AI-Assisted Segment Creation eliminates that setup burden entirely. Your team can now spend that time on campaign strategy, content selection, and performance analysis instead of field mapping. For marketing ops teams managing segment libraries at scale, the bulk upload capability means that what previously required days of manual configuration can be processed overnight with a clear success and failure report delivered directly to your inbox. Segments that would have taken an experienced user 20 minutes each to build manually can now be created from a spreadsheet row, processed by the AI, and saved to your library while your team is focused on other work.
The accuracy improvement matters just as much as the speed. Because the AI validates every rule against your provider’s actual field attributes before presenting results, the segments it builds use values that your data provider will recognize and match not approximations that look right but silently return empty audiences. The review step before saving gives you full visibility into what the AI interpreted from your query, so you can catch anything that needs adjustment before your segment goes live.
Prerequisites
PathFactory includes Demandbase as a built-in intent data provider, so most customers can use AI-Assisted Segment Creation without any additional provider setup. If your organization already has its own Demandbase instance, you can connect that instead through your account configuration. If your organization uses 6sense or ZoomInfo, that provider must be connected to your PathFactory instance before using this feature. AI-Assisted Segment Creation also requires both the core AI feature and the AI segment rules feature to be enabled for your organization. If the AI Assistant button is not visible on your Segments page, contact your PathFactory Customer Success Manager to confirm the relevant features are active for your account.
How It Works
When you describe a segment goal in plain English, PathFactory’s AI works through a multi-step pipeline before presenting any results. It first parses your query and identifies the key attributes you are describing: industry, geography, revenue range, company size, and so on. It then validates those attributes against your connected provider’s field attributes to confirm they map to real, supported fields. From there, it resolves the values you described, matching a term like “pharma” to the exact attribute value your provider uses, such as “Pharmaceuticals and Biotechnology” using a combination of exact matching, fuzzy matching, and semantic similarity search. Nothing is saved or written to your segment library until you explicitly review and confirm the results.
The results the AI returns are organized into two clear categories. Applied Rules are rules that the AI confirmed with high confidence. These are applied automatically and ready to save. Suggestions Available are rules where the AI found plausible matches, but wants your input before committing, typically because a term you used could map to more than one valid attribute value, or because a numeric range you specified maps to specific provider buckets that you should select manually. This two-step approach interprets first, executes only after review, which means the AI can be thorough and assertive in its interpretation without risking silent errors in your segment data.
For the bulk upload flow, the AI applies the same interpretation and validation logic to each row in your CSV file, processing segments in the background. Rows that pass validation are created automatically. Rows that cannot be processed are flagged in a failure report attached to your notification email, with a clear reason for each failure so you can take action.
The AI is aware of which intent provider your organization is using and applies that provider’s specific field attributes throughout. This means the same natural language query may produce slightly different field mappings depending on your provider, because each provider structures its attributes differently, and the AI accounts for those differences automatically.
How to Use It
Both flows begin in the same place: your Segments page in PathFactory. Navigate to Personalization and select Segments from the left sidebar. You will see the AI Assistant button in the top right corner of the page, marked with a NEW badge.
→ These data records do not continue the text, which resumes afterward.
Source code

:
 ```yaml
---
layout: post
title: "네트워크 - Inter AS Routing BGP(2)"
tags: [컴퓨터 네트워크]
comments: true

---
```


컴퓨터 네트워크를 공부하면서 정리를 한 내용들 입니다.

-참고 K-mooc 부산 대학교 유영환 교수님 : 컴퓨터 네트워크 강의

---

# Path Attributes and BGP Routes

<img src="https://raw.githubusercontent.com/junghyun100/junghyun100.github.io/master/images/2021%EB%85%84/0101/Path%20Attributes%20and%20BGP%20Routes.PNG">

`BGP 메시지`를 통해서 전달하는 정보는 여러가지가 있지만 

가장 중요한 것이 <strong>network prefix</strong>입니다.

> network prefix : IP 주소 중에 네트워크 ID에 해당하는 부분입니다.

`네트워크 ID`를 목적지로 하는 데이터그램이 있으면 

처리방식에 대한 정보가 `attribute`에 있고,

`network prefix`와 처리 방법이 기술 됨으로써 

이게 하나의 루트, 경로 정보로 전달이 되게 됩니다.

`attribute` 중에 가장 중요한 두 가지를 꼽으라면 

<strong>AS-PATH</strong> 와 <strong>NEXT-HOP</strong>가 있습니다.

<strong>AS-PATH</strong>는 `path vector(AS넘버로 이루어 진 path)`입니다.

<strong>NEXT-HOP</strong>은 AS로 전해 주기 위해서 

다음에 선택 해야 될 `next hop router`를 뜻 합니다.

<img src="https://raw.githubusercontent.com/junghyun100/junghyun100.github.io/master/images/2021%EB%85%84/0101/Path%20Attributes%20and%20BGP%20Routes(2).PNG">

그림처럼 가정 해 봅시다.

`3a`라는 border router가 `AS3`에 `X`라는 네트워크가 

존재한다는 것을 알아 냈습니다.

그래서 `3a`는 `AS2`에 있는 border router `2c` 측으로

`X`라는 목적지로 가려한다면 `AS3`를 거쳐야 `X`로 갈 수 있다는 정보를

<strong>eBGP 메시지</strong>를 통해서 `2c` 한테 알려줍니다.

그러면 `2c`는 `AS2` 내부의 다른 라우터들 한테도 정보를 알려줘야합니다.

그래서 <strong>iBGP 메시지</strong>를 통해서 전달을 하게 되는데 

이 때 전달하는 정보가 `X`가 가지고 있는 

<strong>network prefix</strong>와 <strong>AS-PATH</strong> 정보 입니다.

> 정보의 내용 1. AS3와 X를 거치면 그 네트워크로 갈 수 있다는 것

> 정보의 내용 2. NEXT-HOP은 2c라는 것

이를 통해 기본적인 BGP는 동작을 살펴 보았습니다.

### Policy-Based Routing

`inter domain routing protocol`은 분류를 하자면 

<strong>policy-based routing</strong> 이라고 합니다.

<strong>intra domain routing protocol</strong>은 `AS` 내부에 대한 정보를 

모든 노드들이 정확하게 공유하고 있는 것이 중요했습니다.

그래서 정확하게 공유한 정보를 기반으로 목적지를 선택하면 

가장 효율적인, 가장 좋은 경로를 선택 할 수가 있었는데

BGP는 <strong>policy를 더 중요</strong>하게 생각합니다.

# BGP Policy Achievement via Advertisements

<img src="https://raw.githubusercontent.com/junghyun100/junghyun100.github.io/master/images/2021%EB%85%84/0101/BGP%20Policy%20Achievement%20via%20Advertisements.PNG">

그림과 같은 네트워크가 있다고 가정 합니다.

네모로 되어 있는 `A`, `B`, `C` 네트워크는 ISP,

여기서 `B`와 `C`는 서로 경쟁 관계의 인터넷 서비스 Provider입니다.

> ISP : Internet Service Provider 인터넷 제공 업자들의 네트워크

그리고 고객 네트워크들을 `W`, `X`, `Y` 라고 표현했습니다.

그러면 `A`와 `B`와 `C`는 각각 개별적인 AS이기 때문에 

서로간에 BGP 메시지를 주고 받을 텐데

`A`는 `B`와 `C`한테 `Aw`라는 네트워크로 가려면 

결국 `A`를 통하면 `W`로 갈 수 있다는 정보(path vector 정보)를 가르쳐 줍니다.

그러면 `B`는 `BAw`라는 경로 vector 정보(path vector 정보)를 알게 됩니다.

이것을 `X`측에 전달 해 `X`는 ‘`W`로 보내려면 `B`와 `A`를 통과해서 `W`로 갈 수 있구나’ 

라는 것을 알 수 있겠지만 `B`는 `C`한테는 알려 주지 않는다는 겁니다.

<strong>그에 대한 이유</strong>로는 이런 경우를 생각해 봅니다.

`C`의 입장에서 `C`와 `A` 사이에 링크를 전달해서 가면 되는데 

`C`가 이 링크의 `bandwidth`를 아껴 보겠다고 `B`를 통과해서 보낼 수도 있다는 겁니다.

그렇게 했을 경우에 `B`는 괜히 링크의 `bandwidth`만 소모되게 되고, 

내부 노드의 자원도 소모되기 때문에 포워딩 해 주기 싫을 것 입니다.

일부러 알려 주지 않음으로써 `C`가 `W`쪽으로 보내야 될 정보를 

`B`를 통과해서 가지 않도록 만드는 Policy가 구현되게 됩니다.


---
Creating a Single Segment with AI
1 Open the AI Segment Builder. Click the AI Assistant button. The AI Segment Builder modal opens with two tabs: Single segment and Bulk upload. Single segment is selected by default. You will see a text field, a set of Quick Start cards for common targeting scenarios, and example query cards to help you get started.

2 Describe the audience you want to target. Type a plain-English description of your target segment in the text field. Be as specific as you can, including the industry, geography, revenue range, company size, or any other attributes relevant to your campaign. For example: “Create a segment for pharma and biotech companies in North America with revenue over $1B.” You can also click any of the Quick Start cards to pre-fill a common query, then refine it from there. The character counter at the bottom right shows how much of the 500-character limit you have used.
3 Click Generate. The AI begins processing your request. A progress view shows each stage completing in sequence: parsing your query, understanding your intent, validating fields, resolving attribute values, and preparing results. This process typically takes a few seconds.
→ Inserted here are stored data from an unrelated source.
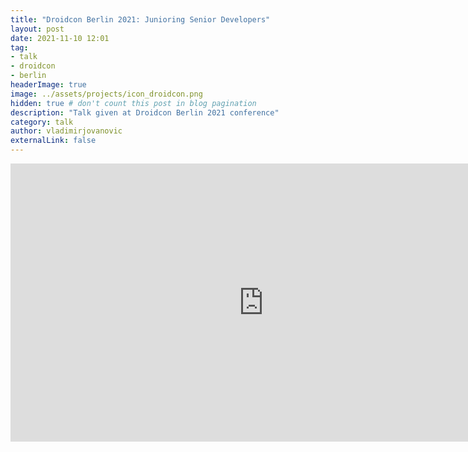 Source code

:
 ```yaml
---
title: "Droidcon Berlin 2021: Junioring Senior Developers"
layout: post
date: 2021-11-10 12:01
tag: 
- talk 
- droidcon
- berlin
headerImage: true
image: ../assets/projects/icon_droidcon.png
hidden: true # don't count this post in blog pagination
description: "Talk given at Droidcon Berlin 2021 conference"
category: talk
author: vladimirjovanovic
externalLink: false
---
```

<p style="text-align: center">
	<iframe width="810" height="445"  src="https://player.vimeo.com/video/642479638?autopause=0&amp;autoplay=0&amp;color=00adef&amp;portrait=0&amp;byline=0&amp;title=0" frameborder="0" allowfullscreen="allowfullscreen"></iframe>
</p>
4 Review the results. When processing is complete, the modal displays your original query, a suggested segment name you can edit, and two sections of rules. Applied Rules shows the rules the AI confirmed and set automatically, ready to save. Suggestions Available shows any rules where the AI needs your selection, such as a revenue range that maps to specific buckets in your provider’s attribute list. Click any suggested value to add it to your segment.
5 Resolve any pending selections. For fields under Suggestions Available, click the value or range that best matches your intent. The status indicator at the top of the modal tracks how many rules are applied and how many still need a selection, so you always know where you stand before saving.
6 Click Create Segment. Once all selections are made, click Create Segment. Your new segment is saved to the segment library and available immediately for use in campaigns, personalization rules, and destination routes.
Creating Segments in Bulk via CSV Upload
1 Open the AI Segment Builder and select Bulk upload. Click the AI Assistant button, then select the Bulk upload tab. The bulk upload interface shows a CSV template download link and a drag-and-drop upload area.

2 Download the CSV template. Click the Download link next to “Download CSV template for [your provider].” The template columns match the field attributes of your active intent provider, so each column corresponds to a valid, recognized field. Fill in one segment per row each row represents one segment the AI will create.
3 Upload your completed CSV. Drag your completed CSV file into the upload area, or click to browse. The modal validates the file and displays a preview showing how many segments are ready and which columns were matched. Files must be .csv format, up to 500 rows, and no larger than 5 MB.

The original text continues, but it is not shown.